**Work to be completed:**
The lines from the first line of the entries through the line containing "## Comparisons between German and English" are to be repeated exactly, with both of those lines included.

**Listed records:**
========================
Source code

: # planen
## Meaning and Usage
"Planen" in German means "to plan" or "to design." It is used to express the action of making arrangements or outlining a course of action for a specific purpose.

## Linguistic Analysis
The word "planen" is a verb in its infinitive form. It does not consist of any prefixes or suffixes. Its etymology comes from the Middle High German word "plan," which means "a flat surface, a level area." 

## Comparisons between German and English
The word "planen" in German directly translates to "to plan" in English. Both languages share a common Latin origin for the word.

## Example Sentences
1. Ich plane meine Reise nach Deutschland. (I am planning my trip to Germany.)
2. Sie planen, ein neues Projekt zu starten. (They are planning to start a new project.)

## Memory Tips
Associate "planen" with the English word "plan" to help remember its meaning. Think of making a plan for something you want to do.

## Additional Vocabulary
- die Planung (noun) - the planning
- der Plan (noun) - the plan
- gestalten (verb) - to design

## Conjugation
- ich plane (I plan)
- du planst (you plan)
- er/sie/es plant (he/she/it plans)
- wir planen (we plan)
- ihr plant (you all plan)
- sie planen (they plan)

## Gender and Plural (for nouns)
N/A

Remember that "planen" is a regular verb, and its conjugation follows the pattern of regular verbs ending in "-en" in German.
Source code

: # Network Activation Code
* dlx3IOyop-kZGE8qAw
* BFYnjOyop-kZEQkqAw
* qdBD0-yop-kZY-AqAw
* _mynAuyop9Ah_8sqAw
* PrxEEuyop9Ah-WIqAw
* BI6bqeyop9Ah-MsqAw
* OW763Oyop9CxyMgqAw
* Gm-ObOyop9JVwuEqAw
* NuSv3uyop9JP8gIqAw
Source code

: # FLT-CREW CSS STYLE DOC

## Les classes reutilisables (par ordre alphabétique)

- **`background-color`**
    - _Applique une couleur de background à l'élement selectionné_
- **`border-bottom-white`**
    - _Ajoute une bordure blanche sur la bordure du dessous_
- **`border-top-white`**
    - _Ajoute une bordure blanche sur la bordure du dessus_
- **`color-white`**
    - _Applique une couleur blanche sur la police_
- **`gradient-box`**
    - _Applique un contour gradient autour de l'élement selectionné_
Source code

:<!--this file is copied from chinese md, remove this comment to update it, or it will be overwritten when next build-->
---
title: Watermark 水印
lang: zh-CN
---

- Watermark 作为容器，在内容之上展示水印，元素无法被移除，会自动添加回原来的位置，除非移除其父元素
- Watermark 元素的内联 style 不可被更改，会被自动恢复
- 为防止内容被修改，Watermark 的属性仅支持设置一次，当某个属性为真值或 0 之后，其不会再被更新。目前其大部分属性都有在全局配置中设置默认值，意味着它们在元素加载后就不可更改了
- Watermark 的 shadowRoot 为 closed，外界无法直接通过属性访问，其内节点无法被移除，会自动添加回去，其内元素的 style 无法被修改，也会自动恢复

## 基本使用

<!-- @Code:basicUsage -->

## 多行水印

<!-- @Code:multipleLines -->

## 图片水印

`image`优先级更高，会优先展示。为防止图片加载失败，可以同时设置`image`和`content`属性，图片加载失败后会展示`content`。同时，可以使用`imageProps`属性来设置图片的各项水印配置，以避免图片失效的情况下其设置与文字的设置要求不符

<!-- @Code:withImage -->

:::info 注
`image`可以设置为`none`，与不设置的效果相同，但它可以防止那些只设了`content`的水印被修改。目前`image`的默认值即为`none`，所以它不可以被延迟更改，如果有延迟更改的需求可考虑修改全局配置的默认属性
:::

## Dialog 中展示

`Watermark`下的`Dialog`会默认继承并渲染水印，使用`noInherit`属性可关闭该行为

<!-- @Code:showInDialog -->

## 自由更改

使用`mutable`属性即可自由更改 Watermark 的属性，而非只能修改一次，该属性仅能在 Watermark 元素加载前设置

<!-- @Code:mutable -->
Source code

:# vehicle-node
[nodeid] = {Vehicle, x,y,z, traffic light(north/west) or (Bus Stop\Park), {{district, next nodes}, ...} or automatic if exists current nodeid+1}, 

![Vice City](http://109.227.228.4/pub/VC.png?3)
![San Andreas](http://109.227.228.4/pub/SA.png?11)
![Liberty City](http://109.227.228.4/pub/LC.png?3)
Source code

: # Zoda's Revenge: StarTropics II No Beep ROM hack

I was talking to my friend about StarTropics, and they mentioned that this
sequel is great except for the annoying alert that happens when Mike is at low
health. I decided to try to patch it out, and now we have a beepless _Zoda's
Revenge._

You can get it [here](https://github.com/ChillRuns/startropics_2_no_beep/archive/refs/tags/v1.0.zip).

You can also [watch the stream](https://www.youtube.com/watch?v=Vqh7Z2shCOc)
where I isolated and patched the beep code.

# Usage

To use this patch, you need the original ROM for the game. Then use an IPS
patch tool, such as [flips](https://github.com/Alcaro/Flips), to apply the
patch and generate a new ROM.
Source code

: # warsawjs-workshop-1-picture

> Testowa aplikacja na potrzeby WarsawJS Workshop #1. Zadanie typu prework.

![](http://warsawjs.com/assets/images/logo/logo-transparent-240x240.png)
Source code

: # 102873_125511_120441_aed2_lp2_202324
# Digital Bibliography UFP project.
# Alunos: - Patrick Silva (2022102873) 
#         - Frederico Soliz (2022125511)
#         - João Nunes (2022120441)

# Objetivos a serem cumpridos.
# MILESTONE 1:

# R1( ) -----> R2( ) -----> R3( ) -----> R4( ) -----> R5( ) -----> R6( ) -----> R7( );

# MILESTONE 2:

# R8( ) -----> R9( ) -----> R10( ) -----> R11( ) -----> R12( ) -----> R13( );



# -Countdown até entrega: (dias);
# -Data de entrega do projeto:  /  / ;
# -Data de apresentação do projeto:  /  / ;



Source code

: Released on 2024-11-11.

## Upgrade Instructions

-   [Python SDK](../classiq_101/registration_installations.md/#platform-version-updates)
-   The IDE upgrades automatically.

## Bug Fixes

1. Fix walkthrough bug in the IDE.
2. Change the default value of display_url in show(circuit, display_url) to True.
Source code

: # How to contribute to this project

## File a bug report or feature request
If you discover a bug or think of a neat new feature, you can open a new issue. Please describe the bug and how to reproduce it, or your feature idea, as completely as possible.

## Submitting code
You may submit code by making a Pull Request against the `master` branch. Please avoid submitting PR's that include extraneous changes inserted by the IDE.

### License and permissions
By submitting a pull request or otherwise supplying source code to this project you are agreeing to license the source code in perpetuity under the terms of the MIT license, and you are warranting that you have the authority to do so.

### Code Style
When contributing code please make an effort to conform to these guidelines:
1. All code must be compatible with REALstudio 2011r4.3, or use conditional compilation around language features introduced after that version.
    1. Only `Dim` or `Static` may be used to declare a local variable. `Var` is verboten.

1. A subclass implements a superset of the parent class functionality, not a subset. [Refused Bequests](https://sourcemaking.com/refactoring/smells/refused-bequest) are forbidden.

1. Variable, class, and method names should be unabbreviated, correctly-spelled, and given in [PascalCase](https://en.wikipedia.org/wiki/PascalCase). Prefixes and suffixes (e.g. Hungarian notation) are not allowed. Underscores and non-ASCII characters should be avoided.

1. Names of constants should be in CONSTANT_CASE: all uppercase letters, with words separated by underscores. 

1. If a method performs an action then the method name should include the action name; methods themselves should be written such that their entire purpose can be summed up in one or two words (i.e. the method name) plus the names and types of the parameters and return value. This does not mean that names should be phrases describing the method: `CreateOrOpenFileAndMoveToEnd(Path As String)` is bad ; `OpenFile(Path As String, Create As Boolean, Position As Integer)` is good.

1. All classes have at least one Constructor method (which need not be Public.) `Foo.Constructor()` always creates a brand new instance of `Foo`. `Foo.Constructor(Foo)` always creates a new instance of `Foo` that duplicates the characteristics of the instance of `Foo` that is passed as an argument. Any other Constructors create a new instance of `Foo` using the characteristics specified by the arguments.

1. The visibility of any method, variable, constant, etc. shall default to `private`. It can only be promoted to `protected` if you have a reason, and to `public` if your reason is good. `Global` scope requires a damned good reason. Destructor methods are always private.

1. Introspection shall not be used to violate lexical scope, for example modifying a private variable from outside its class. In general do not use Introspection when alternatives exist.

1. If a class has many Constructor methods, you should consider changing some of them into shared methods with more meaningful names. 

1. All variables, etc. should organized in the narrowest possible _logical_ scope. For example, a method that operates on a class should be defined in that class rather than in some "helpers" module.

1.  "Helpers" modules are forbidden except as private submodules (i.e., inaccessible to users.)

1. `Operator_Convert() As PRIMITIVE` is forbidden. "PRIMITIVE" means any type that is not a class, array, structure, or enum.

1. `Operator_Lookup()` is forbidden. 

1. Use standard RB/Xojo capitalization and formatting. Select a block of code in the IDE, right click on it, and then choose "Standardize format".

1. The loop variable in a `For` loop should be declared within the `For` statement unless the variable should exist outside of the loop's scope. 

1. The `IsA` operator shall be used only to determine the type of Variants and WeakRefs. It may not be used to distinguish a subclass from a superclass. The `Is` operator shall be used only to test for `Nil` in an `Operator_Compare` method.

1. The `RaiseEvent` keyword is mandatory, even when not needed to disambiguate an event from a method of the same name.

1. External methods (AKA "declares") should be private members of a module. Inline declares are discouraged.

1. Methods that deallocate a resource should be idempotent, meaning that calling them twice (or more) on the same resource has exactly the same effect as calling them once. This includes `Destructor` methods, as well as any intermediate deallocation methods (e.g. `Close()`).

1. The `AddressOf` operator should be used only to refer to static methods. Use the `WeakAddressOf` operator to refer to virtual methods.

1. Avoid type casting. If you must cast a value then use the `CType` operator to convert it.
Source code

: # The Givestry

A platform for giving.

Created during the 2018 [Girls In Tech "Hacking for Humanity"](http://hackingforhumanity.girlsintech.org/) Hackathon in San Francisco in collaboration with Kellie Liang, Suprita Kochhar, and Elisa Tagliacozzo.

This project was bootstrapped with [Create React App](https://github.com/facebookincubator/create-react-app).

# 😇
========================
**Exercise answer:**
Source code

: # planen
## Meaning and Usage
"Planen" in German means "to plan" or "to design." It is used to express the action of making arrangements or outlining a course of action for a specific purpose.

## Linguistic Analysis
The word "planen" is a verb in its infinitive form. It does not consist of any prefixes or suffixes. Its etymology comes from the Middle High German word "plan," which means "a flat surface, a level area." 

## Comparisons between German and English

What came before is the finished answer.